Task goal: Set the listing down unchanged, minus every embedded image.

Task data:
**********

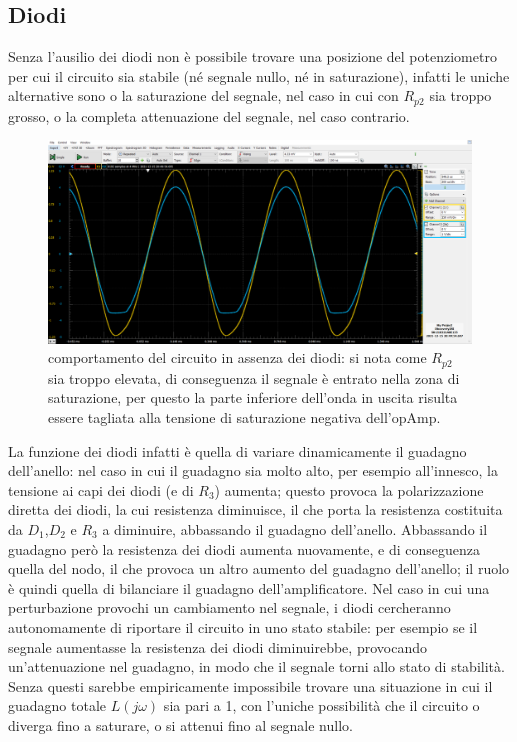 \documentclass[10pt, a4paper, italian]{article}
\begin{document}
\subsection{Diodi}
Senza l'ausilio dei diodi non è possibile trovare una posizione del potenziometro per cui il circuito sia stabile (né segnale nullo, né in saturazione), infatti le uniche alternative sono o la saturazione del segnale, nel caso in cui con $R_{p2}$ sia troppo grosso, o la completa attenuazione del segnale, nel caso contrario.
\begin{figure}[H]
    \centering
	\includegraphics[scale=0.4]{senzadiodi}
    \caption{comportamento del circuito in assenza dei diodi: si nota come $R_{p2}$ sia troppo elevata, di conseguenza il segnale è entrato nella zona di saturazione, per questo la parte inferiore dell'onda in uscita risulta essere tagliata alla tensione di saturazione negativa dell'opAmp.
    \label{fig: Draft1}}
\end{figure}
La funzione dei diodi infatti è quella di variare dinamicamente il guadagno dell'anello: nel caso in cui il guadagno sia molto alto, per esempio all'innesco, la tensione ai capi dei diodi (e di $R_3$) aumenta; questo provoca la polarizzazione diretta dei diodi, la cui resistenza diminuisce, il che porta la resistenza costituita da $D_1$,$D_2$ e $R_3$ a diminuire, abbassando il guadagno dell'anello. Abbassando il guadagno però la resistenza dei diodi aumenta nuovamente, e di conseguenza quella del nodo, il che provoca un altro aumento del guadagno dell'anello; il ruolo è quindi quella di bilanciare il guadagno dell'amplificatore.
Nel caso in cui una perturbazione provochi un cambiamento nel segnale, i diodi cercheranno autonomamente di riportare il circuito in uno stato stabile: per esempio se il segnale aumentasse la resistenza dei diodi diminuirebbe, provocando un'attenuazione nel guadagno, in modo che il segnale torni allo stato di stabilità.
Senza questi sarebbe empiricamente impossibile trovare una situazione in cui il guadagno totale $L(j\omega) $ sia pari a 1, con l'uniche possibilità che il circuito o diverga fino a saturare, o si attenui fino al segnale nullo.
\end{document}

**********

Written solution:
 \documentclass[10pt, a4paper, italian]{article}
\begin{document}
\subsection{Diodi}
Senza l'ausilio dei diodi non è possibile trovare una posizione del potenziometro per cui il circuito sia stabile (né segnale nullo, né in saturazione), infatti le uniche alternative sono o la saturazione del segnale, nel caso in cui con $R_{p2}$ sia troppo grosso, o la completa attenuazione del segnale, nel caso contrario.
\begin{figure}[H]
    \centering
	\includegraphics[scale=0.4]{senzadiodi}
    \caption{comportamento del circuito in assenza dei diodi: si nota come $R_{p2}$ sia troppo elevata, di conseguenza il segnale è entrato nella zona di saturazione, per questo la parte inferiore dell'onda in uscita risulta essere tagliata alla tensione di saturazione negativa dell'opAmp.
    \label{fig: Draft1}}
\end{figure}
La funzione dei diodi infatti è quella di variare dinamicamente il guadagno dell'anello: nel caso in cui il guadagno sia molto alto, per esempio all'innesco, la tensione ai capi dei diodi (e di $R_3$) aumenta; questo provoca la polarizzazione diretta dei diodi, la cui resistenza diminuisce, il che porta la resistenza costituita da $D_1$,$D_2$ e $R_3$ a diminuire, abbassando il guadagno dell'anello. Abbassando il guadagno però la resistenza dei diodi aumenta nuovamente, e di conseguenza quella del nodo, il che provoca un altro aumento del guadagno dell'anello; il ruolo è quindi quella di bilanciare il guadagno dell'amplificatore.
Nel caso in cui una perturbazione provochi un cambiamento nel segnale, i diodi cercheranno autonomamente di riportare il circuito in uno stato stabile: per esempio se il segnale aumentasse la resistenza dei diodi diminuirebbe, provocando un'attenuazione nel guadagno, in modo che il segnale torni allo stato di stabilità.
Senza questi sarebbe empiricamente impossibile trovare una situazione in cui il guadagno totale $L(j\omega) $ sia pari a 1, con l'uniche possibilità che il circuito o diverga fino a saturare, o si attenui fino al segnale nullo.
\end{document}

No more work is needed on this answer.